De plus, selon M. Bachand, les sommes qui échappent au gouvernement pénalisent doublement la société puisqu'elle doit assumer la totalité des frais entraînés par le jeu compulsif sans profiter des bénéfices de l'industrie.

Levée de boucliers

La nouvelle n'a pas tardé à faire réagir les responsables de la santé publique et les groupes de défense des joueurs compulsifs.

« Loto-Québec va augmenter l'offre de jeu, alors qu'on a déjà un problème avec l'offre actuelle, déplore Dr Richard Lessard, de la Santé publique de Montréal. C'est toute la capacité de publicité de la société d'État, qui est déjà très présente dans nos vies, qui va être utilisée pour promouvoir un jeu très dangereux, aussi dangereux sinon plus que les loteries vidéo. »

Des études démontrent en effet que les adeptes du poker en ligne dépensent de trois à quatre fois plus que ceux qui y jouent au casino. Ils sont aussi de trois à quatre fois plus à risque de développer une dépendance.

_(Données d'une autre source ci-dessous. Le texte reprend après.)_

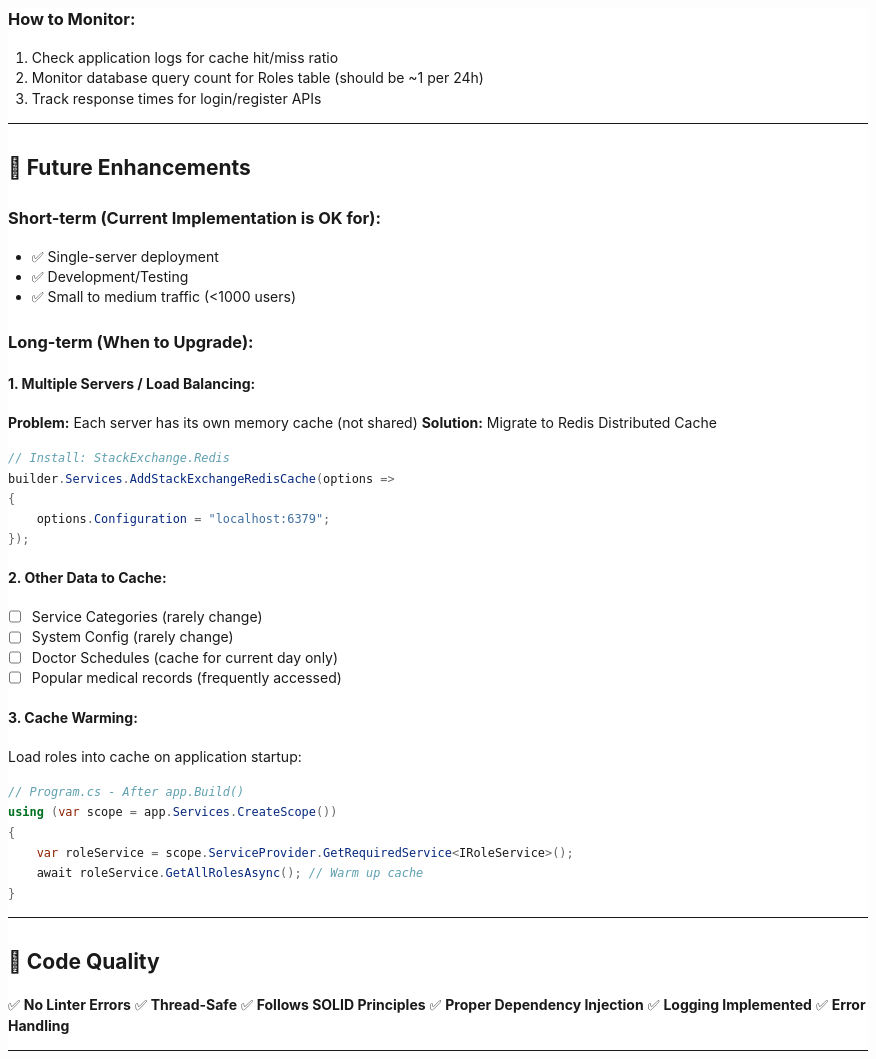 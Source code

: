 ### **How to Monitor:**
1. Check application logs for cache hit/miss ratio
2. Monitor database query count for Roles table (should be ~1 per 24h)
3. Track response times for login/register APIs

---

## 🚀 Future Enhancements

### **Short-term (Current Implementation is OK for):**
- ✅ Single-server deployment
- ✅ Development/Testing
- ✅ Small to medium traffic (<1000 users)

### **Long-term (When to Upgrade):**

#### **1. Multiple Servers / Load Balancing:**
**Problem:** Each server has its own memory cache (not shared)
**Solution:** Migrate to Redis Distributed Cache

```csharp
// Install: StackExchange.Redis
builder.Services.AddStackExchangeRedisCache(options =>
{
    options.Configuration = "localhost:6379";
});
```

#### **2. Other Data to Cache:**
- [ ] Service Categories (rarely change)
- [ ] System Config (rarely change)
- [ ] Doctor Schedules (cache for current day only)
- [ ] Popular medical records (frequently accessed)

#### **3. Cache Warming:**
Load roles into cache on application startup:

```csharp
// Program.cs - After app.Build()
using (var scope = app.Services.CreateScope())
{
    var roleService = scope.ServiceProvider.GetRequiredService<IRoleService>();
    await roleService.GetAllRolesAsync(); // Warm up cache
}
```

---

## 📝 Code Quality

✅ **No Linter Errors**
✅ **Thread-Safe**
✅ **Follows SOLID Principles**
✅ **Proper Dependency Injection**
✅ **Logging Implemented**
✅ **Error Handling**

---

L'objectif de Loto-Québec, c'est de rentrer de l'argent et de prendre tous les moyens possibles pour y arriver. Parce que ça chiale, on fait aussi un peu de prévention.

Une citation de :Richard Lessard, de la Santé publique de Montréal

Le Dr Lessard critique également le fait que cette nouvelle offre de jeu cible particulièrement les jeunes adultes, un marché peu développé jusqu'à présent par Loto-Québec. Il invite les parents à être très vigilants.

Alain Cousineau en entrevue au TéléjournalAgrandir l’image (Nouvelle fenêtre)

Alain Cousineau en entrevue au Téléjournal

Pour tenter de calmer les craintes, le PDG de Loto-Québec, Alain Cousineau, a spécifié que l'âge et l'identité des joueurs seront vérifiés par une firme externe au moment de l'inscription. En cas de doute, on pourrait demander aux gens de se présenter en personne.

Alain Dubois, de la coalition EmJEU, croit aussi que l'étatisation du jeu en ligne va augmenter le nombre de joueurs compulsifs dans la province. « Ça donne une caution morale aux joueurs, dit-il. Les gens se disent que c'est approuvé par l'État, donc ils vont jouer davantage. »

M. Dubois ne comprend pas pourquoi le gouvernement ne travaille pas à endiguer le jeu en ligne plutôt que de gonfler l'offre. Il aurait aussi souhaité que Québec prépare le terrain en mettant en place des mesures de prévention et de gestions des problèmes.

Le ministre Raymond Bachand a annoncé la création d'un comité d'experts, sous l'égide du ministère de la Santé et des Services sociaux, qui devra faire rapport au gouvernement des impacts sociaux et des ajustements à apporter deux ou trois ans après le lancement du site de jeu.

Pour l'opposition officielle, qui dénonce le projet, cette mesure est insuffisante.

La députée péquiste responsable des dossiers de services sociaux, Danielle Doyer, déplore que les répercussions sociales soient mesurées seulement après coup. « Le ministre Bachand reconnaît qu'il y a des coûts sociaux importants, mais son appétit à siphonner notre portefeuille semble plus fort », a critiqué Mme Doyer.